EXERCISE DETAILS
What lines of the listing include the string "시그모이드"? Show them all.

DATA SHOWN
***

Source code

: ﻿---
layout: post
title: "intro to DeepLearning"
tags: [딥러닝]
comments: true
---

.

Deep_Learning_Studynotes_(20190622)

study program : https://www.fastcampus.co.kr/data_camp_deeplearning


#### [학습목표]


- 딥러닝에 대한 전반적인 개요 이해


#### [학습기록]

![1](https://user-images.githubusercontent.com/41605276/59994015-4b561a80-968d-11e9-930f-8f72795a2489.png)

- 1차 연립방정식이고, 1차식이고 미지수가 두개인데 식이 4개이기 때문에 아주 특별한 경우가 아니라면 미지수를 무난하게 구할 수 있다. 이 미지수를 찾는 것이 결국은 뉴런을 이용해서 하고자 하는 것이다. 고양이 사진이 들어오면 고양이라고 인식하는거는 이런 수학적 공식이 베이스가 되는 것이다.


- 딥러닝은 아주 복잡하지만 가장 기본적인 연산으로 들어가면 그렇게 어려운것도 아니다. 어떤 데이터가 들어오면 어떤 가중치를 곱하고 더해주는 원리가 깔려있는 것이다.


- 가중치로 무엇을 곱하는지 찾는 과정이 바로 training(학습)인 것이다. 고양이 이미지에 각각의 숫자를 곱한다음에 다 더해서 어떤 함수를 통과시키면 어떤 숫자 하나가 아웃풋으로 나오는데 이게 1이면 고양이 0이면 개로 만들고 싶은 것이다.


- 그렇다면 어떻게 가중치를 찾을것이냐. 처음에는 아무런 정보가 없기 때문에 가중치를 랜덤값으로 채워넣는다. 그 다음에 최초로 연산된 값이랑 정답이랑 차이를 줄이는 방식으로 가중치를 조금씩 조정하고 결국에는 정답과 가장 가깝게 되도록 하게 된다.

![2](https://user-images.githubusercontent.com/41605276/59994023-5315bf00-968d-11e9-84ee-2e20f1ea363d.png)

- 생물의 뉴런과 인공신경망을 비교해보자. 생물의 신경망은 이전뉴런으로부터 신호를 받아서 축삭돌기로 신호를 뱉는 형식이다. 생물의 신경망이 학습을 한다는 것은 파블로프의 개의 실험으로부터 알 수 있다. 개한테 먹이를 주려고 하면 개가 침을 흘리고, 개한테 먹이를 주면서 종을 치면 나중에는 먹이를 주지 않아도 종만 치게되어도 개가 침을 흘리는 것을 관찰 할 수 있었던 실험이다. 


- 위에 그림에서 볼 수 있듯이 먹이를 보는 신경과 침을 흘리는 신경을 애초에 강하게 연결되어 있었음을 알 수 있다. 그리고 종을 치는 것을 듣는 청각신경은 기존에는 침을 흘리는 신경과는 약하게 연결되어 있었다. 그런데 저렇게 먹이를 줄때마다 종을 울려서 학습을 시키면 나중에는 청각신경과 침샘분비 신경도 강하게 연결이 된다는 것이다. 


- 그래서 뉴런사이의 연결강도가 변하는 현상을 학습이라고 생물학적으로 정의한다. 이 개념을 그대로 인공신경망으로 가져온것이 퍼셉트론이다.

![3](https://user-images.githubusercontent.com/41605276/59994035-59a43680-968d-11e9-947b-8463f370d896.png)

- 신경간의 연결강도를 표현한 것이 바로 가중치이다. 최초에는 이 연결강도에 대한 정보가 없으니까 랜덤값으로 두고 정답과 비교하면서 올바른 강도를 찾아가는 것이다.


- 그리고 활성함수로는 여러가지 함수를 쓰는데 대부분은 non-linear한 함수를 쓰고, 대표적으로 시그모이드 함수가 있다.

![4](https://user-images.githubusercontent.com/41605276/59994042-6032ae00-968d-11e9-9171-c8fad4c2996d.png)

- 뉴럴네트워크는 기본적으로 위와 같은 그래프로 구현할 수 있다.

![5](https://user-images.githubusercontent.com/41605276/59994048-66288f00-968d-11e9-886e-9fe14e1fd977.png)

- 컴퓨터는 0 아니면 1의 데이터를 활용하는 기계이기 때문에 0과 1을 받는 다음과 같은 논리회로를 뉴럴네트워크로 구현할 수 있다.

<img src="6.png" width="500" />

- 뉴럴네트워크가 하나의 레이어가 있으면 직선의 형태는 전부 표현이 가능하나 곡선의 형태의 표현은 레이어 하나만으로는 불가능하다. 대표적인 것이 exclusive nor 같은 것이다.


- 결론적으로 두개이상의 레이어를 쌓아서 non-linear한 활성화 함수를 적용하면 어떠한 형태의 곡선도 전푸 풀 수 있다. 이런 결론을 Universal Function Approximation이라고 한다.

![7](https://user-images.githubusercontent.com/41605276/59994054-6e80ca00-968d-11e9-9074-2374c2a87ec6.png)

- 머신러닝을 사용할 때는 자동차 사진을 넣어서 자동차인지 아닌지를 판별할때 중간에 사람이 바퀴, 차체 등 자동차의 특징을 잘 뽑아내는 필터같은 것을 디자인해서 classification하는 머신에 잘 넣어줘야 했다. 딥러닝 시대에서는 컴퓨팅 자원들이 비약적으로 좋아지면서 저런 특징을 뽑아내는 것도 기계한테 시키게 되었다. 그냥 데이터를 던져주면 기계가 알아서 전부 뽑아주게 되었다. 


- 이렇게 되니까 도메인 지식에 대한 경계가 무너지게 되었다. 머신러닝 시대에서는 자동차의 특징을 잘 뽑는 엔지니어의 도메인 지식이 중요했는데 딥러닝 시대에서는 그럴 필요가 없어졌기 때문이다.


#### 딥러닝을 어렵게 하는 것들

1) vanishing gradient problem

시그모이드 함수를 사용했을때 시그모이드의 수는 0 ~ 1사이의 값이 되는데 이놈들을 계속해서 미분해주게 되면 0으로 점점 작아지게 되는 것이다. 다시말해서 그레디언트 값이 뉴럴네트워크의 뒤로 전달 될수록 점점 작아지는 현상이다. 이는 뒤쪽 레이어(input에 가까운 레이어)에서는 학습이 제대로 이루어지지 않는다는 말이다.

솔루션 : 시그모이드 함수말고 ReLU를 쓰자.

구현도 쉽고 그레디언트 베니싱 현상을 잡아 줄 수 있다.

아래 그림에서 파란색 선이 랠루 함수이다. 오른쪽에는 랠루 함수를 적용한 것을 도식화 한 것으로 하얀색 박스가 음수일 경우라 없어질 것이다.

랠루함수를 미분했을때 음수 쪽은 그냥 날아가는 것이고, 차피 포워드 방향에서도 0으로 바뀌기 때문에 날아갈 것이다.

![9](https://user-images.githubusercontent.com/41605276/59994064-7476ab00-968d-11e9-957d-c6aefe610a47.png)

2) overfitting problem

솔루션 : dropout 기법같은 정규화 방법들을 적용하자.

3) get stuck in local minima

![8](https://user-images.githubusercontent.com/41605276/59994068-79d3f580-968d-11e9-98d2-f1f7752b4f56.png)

***

EXERCISE OUTPUT
- 그리고 활성함수로는 여러가지 함수를 쓰는데 대부분은 non-linear한 함수를 쓰고, 대표적으로 시그모이드 함수가 있다.
시그모이드 함수를 사용했을때 시그모이드의 수는 0 ~ 1사이의 값이 되는데 이놈들을 계속해서 미분해주게 되면 0으로 점점 작아지게 되는 것이다. 다시말해서 그레디언트 값이 뉴럴네트워크의 뒤로 전달 될수록 점점 작아지는 현상이다. 이는 뒤쪽 레이어(input에 가까운 레이어)에서는 학습이 제대로 이루어지지 않는다는 말이다.
솔루션 : 시그모이드 함수말고 ReLU를 쓰자.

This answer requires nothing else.